Automatisches Hinzufügen von Reiseversicherung unzulässig

OLG Thüringen: Automatisches Hinzufügen von Reiseversicherung unzulässig

Der Kläger fordert die Unterlassung des automatischen Hinzufügen einer Reiseversicherung vom Reisevermittler, bei einer Online Buchung. Der Kunde kann nur durch gezielte Abwahl diese aus seinem Warenkorb entfernen.

OLG Thüringen 2 U 783/10 (Aktenzeichen)
OLG Thüringen: OLG Thüringen, Urt. vom 06.04.2011
Rechtsweg: OLG Thüringen, Urt. v. 06.04.2011, Az: 2 U 783/10
LG Erfurt, Urt. v. 13.08.2010, Az:3 O 208/10
Fragen & Antworten zum Thema
Verwandte Urteile
Weiterführende Hinweise und Links
Hilfe und Beratung bei Fragen


Thüringen-Gerichtsurteile

Oberlandesgericht Thüringen

1. Urteil vom 06.04.2011

Aktenzeichen: 2 U 783/10

Leitsatz:

2.  Fügt ein Reisevermittler bei der Buchung einer Online Reise automatisch eine Zusatzversicherung hinzu, ohne den Reisenden darauf aufmerksam zumachen ist dies nicht zulässig.

Zusammenfassung:

3. Im vorliegenden Fall verklagt der Kläger einen Reiseveranstalter auf Unterlassung. Bei dem beklagten Reiseveranstalter kann man Reisen im Internet buchen. Nach der Reiseauswahl befindet sich im Warenkorb automatisch eine kostenpflichtige Versicherung. Diese Versicherung wurde während des Buchungsvorganges  automatisch zum Warenkorb hinzugefügt. Der Reisegast kann nur durch eine bewusste Abwahl diese au seinem Warenkorb entfernen. Der Kläger möchte, dass der Reiseveranstalter diese automatische Option des hinzufügen entfernt.

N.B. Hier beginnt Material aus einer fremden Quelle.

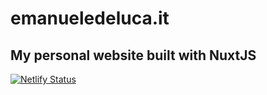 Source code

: # emanueledeluca.it

## My personal website built with NuxtJS

[![Netlify Status](https://api.netlify.com/api/v1/badges/3e68a1eb-4325-4ad0-a2c1-e9c89760a993/deploy-status)](https://app.netlify.com/sites/emanueledeluca/deploys)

Das Oberlandesgericht sieht dies genauso, lässt aber die Berufung zu.

Tenor

4. Die Berufung der Beklagten gegen das Urteil des Landgerichts Erfurt vom 13.08.2010, Az. 3 O 208/10, wird zurückgewiesen.

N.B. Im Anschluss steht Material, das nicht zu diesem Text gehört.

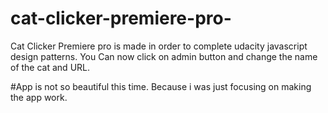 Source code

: # cat-clicker-premiere-pro-
Cat Clicker Premiere pro is made in order to complete udacity javascript design patterns.
You Can now click on admin button and change the name of the cat and URL.

#App is not so beautiful this time.
Because i was just focusing on making the app work.
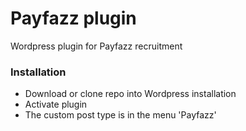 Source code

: # Payfazz plugin

Wordpress plugin for Payfazz recruitment

### Installation
- Download or clone repo into Wordpress installation
- Activate plugin
- The custom post type is in the menu 'Payfazz'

Die Beklagte hat die Kosten des Berufungsverfahrens zu tragen.

Das Urteil ist vorläufig vollstreckbar. Die Beklagte kann die Vollstreckung durch Sicherheitsleistung in Höhe von 120 % des aufgrund des Urteils vollstreckbaren Betrages abwenden, wenn nicht der Kläger vor der Vollstreckung Sicherheit in gleicher Höhe leistet.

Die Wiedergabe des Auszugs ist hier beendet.